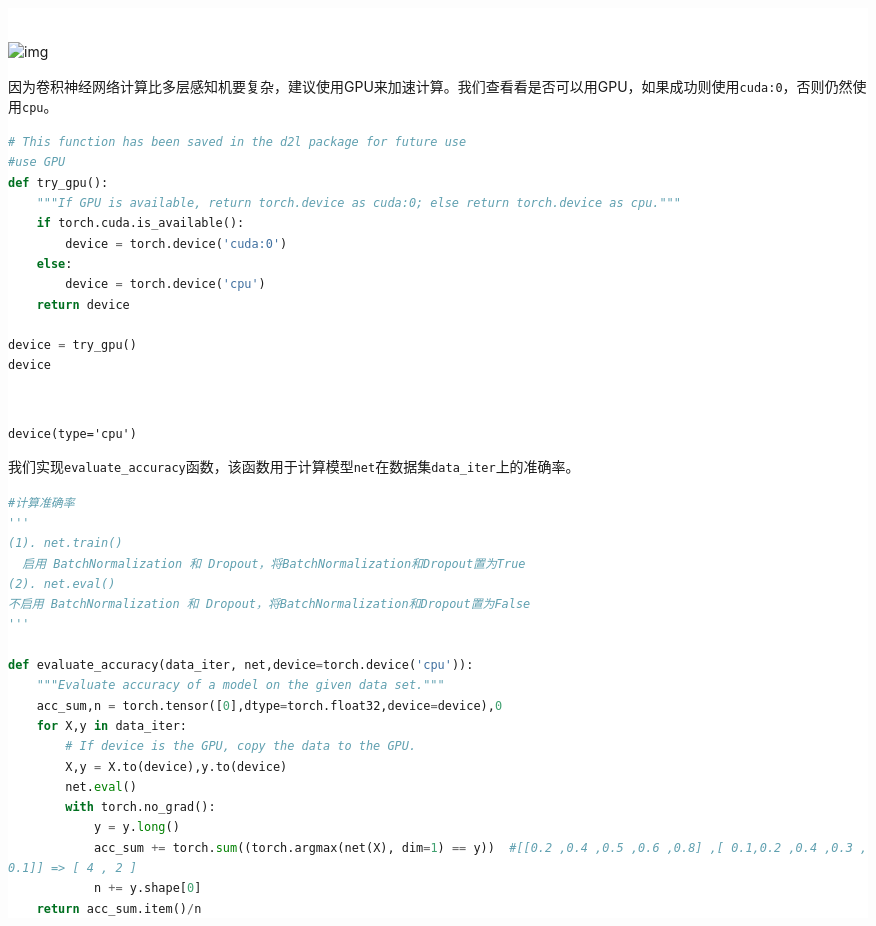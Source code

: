 ​    

![img](https://staticcdn.boyuai.com/rt_upload/4FE5CE6E20494BFE898E9D8EAAF30C7B/q5ndypu2sq.svg)



因为卷积神经网络计算比多层感知机要复杂，建议使用GPU来加速计算。我们查看看是否可以用GPU，如果成功则使用`cuda:0`，否则仍然使用`cpu`。



```python
# This function has been saved in the d2l package for future use
#use GPU
def try_gpu():
    """If GPU is available, return torch.device as cuda:0; else return torch.device as cpu."""
    if torch.cuda.is_available():
        device = torch.device('cuda:0')
    else:
        device = torch.device('cpu')
    return device

device = try_gpu()
device
```

​    

```
device(type='cpu')
```



我们实现`evaluate_accuracy`函数，该函数用于计算模型`net`在数据集`data_iter`上的准确率。



```python
#计算准确率
'''
(1). net.train()
  启用 BatchNormalization 和 Dropout，将BatchNormalization和Dropout置为True
(2). net.eval()
不启用 BatchNormalization 和 Dropout，将BatchNormalization和Dropout置为False
'''

def evaluate_accuracy(data_iter, net,device=torch.device('cpu')):
    """Evaluate accuracy of a model on the given data set."""
    acc_sum,n = torch.tensor([0],dtype=torch.float32,device=device),0
    for X,y in data_iter:
        # If device is the GPU, copy the data to the GPU.
        X,y = X.to(device),y.to(device)
        net.eval()
        with torch.no_grad():
            y = y.long()
            acc_sum += torch.sum((torch.argmax(net(X), dim=1) == y))  #[[0.2 ,0.4 ,0.5 ,0.6 ,0.8] ,[ 0.1,0.2 ,0.4 ,0.3 ,0.1]] => [ 4 , 2 ]
            n += y.shape[0]
    return acc_sum.item()/n
```
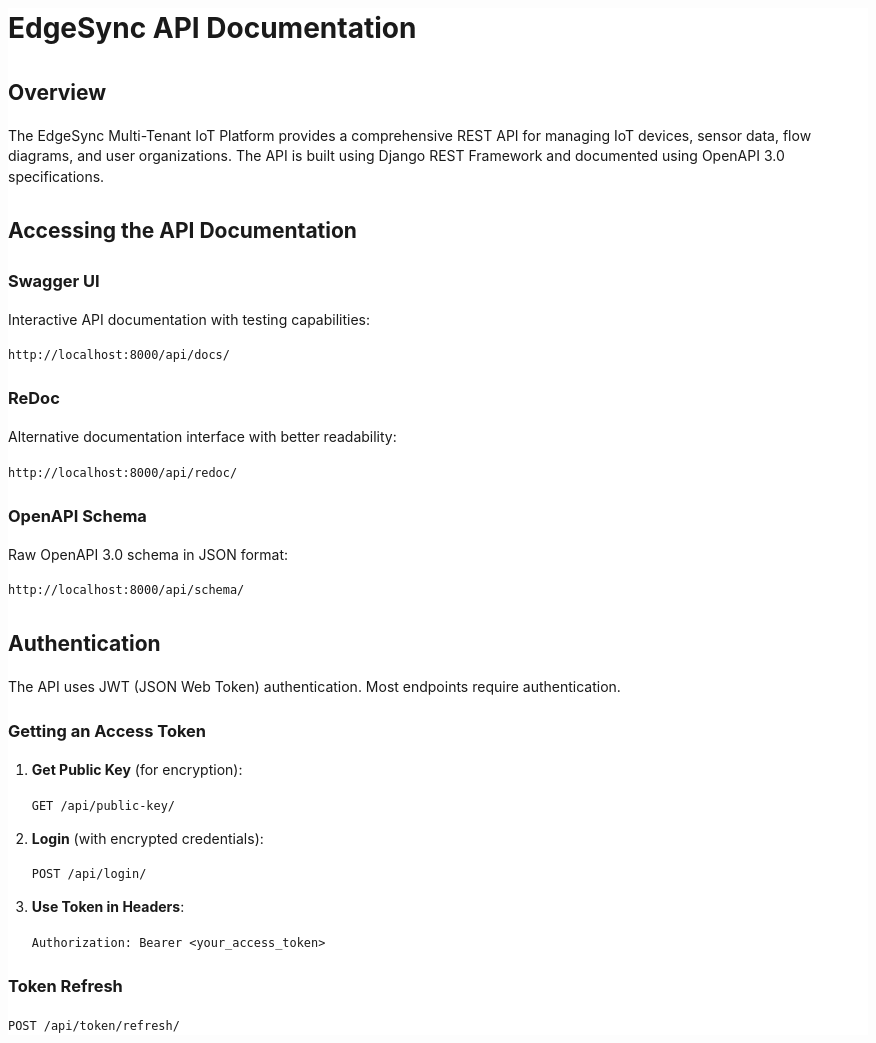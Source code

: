 # EdgeSync API Documentation

## Overview

The EdgeSync Multi-Tenant IoT Platform provides a comprehensive REST API for managing IoT devices, sensor data, flow diagrams, and user organizations. The API is built using Django REST Framework and documented using OpenAPI 3.0 specifications.

## Accessing the API Documentation

### Swagger UI
Interactive API documentation with testing capabilities:
```
http://localhost:8000/api/docs/
```

### ReDoc
Alternative documentation interface with better readability:
```
http://localhost:8000/api/redoc/
```

### OpenAPI Schema
Raw OpenAPI 3.0 schema in JSON format:
```
http://localhost:8000/api/schema/
```

## Authentication

The API uses JWT (JSON Web Token) authentication. Most endpoints require authentication.

### Getting an Access Token

1. **Get Public Key** (for encryption):
   ```
   GET /api/public-key/
   ```

2. **Login** (with encrypted credentials):
   ```
   POST /api/login/
   ```

3. **Use Token in Headers**:
   ```
   Authorization: Bearer <your_access_token>
   ```

### Token Refresh
```
POST /api/token/refresh/
```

•••••

» **What you will do**:
In the listing above, find the line with "### Getting an Access Token", then copy it and every later line exactly, through the last line, and nothing else.

» **Result of this task**:
### Getting an Access Token

1. **Get Public Key** (for encryption):
   ```
   GET /api/public-key/
   ```

2. **Login** (with encrypted credentials):
   ```
   POST /api/login/
   ```

3. **Use Token in Headers**:
   ```
   Authorization: Bearer <your_access_token>
   ```

### Token Refresh
```
POST /api/token/refresh/
```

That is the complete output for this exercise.